In part two of the Holiday Readiness series, we covered the reactive and proactive alerts that can be configured to monitor the health of your infrastructure. You can refer back to that post to review that information.
In addition to origin health monitoring, Akamai also provides the ability to monitor the health of your website from the view of the edge server. For example, you can choose to be alerted if there are a high number of 5XX or 4XX errors on the client to edge connection. Or perhaps your origin health is fine at the moment, but you want to be notified if the amount of requests back to your infrastructure becomes too high. In that case, you can configure the “High Origin Hits” alert.
Click here to learn more about all the available performance alerts that can be configured. If you need assistance configuring these alerts, you may work with your aligned Akamai Services team.
Within the Web Security Analytics dashboard mentioned earlier, you can configure alerts based on incoming attack traffic. This allows you to quickly react to incoming attacks so you can put the proper controls in place for mitigation.
For example, let’s say you still have some WAF rules in alert mode and want to be notified if a high rate of rules is triggered by attack traffic. In the screenshot below, you will notice the filters are configured to match the criteria above, and you can also define the threshold or percentile for alerts, which can reduce the number of notifications you may receive.
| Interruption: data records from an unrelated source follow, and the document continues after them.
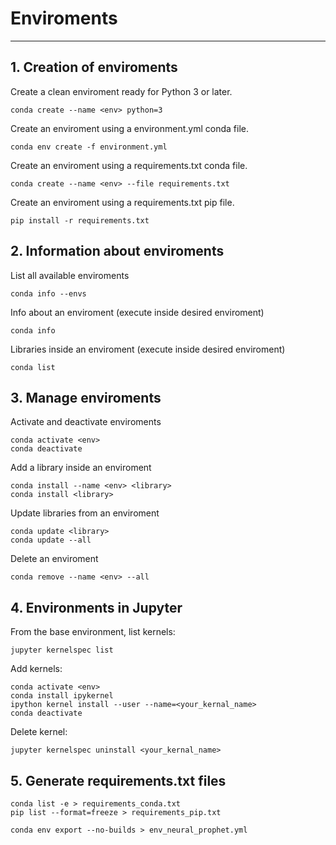 # Enviroments
___

## 1. Creation of enviroments

Create a clean enviroment ready for Python 3 or later.
```
conda create --name <env> python=3
```

Create an enviroment using a environment.yml conda file.
```
conda env create -f environment.yml
```

Create an enviroment using a requirements.txt conda file.
```
conda create --name <env> --file requirements.txt
```

Create an enviroment using a requirements.txt pip file.
```
pip install -r requirements.txt
```

## 2. Information about enviroments

List all available enviroments
```
conda info --envs
```

Info about an enviroment (execute inside desired enviroment)
```
conda info
```

Libraries inside an enviroment (execute inside desired enviroment)
```
conda list
```

## 3. Manage enviroments

Activate and deactivate enviroments
```
conda activate <env>
conda deactivate
```

Add a library inside an enviroment
```
conda install --name <env> <library>
conda install <library>
```

Update libraries from an enviroment
```
conda update <library>
conda update --all
```

Delete an enviroment
```
conda remove --name <env> --all
```

## 4. Environments in Jupyter

From the base environment, list kernels:
```
jupyter kernelspec list
```

Add kernels:
```
conda activate <env>
conda install ipykernel
ipython kernel install --user --name=<your_kernal_name>
conda deactivate
```

Delete kernel:
```
jupyter kernelspec uninstall <your_kernal_name>
```


## 5. Generate requirements.txt files
```
conda list -e > requirements_conda.txt
pip list --format=freeze > requirements_pip.txt
```
```
conda env export --no-builds > env_neural_prophet.yml
```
When this alert is triggered, you will be notified via email that there is attack traffic matching the criteria you have configured. Email notifications will continue to be sent every 30 minutes until the attack is over or has been mitigated.
If you have the Akamai Managed Security Services package, you may work with your aligned Security Consultant to configure these alerts to be sent to the Akamai Security Operations Command Center (SOCC). In this case, when an alert is triggered, an Akamai SOCC engineer will proactively reach out to you with an analysis of the attack, provide example payloads that triggered the alert, and suggest recommended actions to mitigate the attack.
This is the last installment of the Holiday Readiness series before the rush of traffic begins, and I hope these last four months have helped spark conversations and integrations among your aligned Akamai team, as well as your own internal teams. Preparing for the rush of holiday traffic is not easy given the many topics and processes that must fall into place to set you up for a safe holiday season, but Akamai’s solutions can help you get through it successfully.
Next month, be on the lookout for a post-holiday article that will recap data and statistics that we observed across the Akamai platform. As always, wishing you a successful holiday season!